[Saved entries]
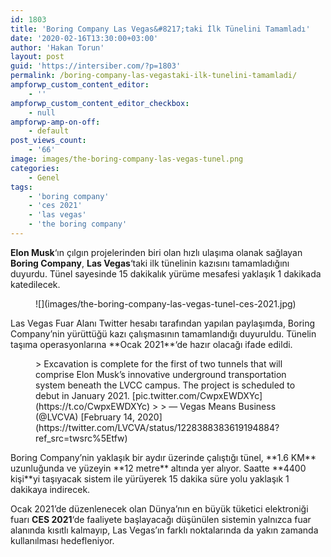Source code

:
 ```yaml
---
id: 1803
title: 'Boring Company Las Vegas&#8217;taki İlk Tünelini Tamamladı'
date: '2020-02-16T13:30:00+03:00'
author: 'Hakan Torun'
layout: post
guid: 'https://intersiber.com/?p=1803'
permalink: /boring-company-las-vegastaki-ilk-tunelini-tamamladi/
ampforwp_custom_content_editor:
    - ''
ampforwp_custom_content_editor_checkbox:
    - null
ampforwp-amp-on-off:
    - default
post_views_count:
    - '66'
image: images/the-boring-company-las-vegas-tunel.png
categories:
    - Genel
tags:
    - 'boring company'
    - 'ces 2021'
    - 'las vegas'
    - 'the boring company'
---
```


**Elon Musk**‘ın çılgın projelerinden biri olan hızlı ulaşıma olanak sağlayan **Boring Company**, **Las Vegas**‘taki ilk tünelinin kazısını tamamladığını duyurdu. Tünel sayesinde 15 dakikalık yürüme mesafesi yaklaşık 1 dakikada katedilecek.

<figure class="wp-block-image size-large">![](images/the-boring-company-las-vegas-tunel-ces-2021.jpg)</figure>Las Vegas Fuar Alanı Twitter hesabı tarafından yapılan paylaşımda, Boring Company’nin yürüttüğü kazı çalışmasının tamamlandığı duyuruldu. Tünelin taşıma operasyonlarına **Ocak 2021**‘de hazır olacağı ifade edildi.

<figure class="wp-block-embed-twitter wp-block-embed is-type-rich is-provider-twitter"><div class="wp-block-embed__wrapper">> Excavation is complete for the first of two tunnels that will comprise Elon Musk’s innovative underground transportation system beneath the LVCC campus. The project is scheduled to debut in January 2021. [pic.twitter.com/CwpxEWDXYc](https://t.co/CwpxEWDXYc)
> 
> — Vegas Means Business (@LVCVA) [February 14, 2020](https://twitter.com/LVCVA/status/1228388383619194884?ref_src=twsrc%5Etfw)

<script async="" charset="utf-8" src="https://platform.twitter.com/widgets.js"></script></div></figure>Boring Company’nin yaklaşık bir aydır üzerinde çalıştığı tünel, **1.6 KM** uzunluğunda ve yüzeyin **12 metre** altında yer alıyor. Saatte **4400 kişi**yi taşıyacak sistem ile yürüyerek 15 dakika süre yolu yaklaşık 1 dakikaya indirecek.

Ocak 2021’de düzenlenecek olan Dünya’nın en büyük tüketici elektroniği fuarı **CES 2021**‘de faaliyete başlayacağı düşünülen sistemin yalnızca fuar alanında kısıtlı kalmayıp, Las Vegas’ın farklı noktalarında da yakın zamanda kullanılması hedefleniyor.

==

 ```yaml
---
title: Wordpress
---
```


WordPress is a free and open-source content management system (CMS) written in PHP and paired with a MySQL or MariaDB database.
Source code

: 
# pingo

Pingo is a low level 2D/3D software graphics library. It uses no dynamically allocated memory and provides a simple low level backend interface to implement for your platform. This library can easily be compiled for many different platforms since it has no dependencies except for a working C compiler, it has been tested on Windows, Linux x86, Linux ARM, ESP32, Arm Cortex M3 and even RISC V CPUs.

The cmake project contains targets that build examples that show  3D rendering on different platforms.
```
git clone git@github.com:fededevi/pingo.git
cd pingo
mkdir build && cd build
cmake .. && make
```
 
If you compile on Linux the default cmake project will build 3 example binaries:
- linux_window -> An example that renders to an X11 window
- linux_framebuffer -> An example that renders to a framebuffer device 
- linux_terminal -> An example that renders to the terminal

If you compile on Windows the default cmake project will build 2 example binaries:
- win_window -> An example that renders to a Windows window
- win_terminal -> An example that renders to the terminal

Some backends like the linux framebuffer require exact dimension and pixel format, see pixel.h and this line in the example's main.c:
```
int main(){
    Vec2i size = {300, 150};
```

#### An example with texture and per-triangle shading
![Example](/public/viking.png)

==

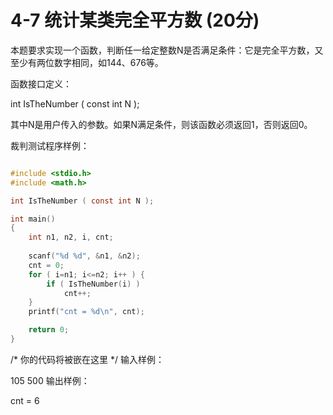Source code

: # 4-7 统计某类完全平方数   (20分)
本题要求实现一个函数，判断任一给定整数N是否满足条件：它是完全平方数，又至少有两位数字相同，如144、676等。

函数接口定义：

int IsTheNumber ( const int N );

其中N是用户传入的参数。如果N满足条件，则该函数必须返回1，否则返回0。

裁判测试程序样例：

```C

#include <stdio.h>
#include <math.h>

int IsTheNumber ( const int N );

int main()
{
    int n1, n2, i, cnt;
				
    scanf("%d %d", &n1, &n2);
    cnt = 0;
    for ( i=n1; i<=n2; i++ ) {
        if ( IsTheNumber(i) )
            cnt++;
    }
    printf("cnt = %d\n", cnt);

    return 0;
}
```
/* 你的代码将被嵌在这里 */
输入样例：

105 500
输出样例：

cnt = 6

EXERCISE BRIEF:
The string "default" may appear in lines of the entries above. Say how many such lines there are, as a number only.

OUTPUT FOR THIS EXERCISE:
3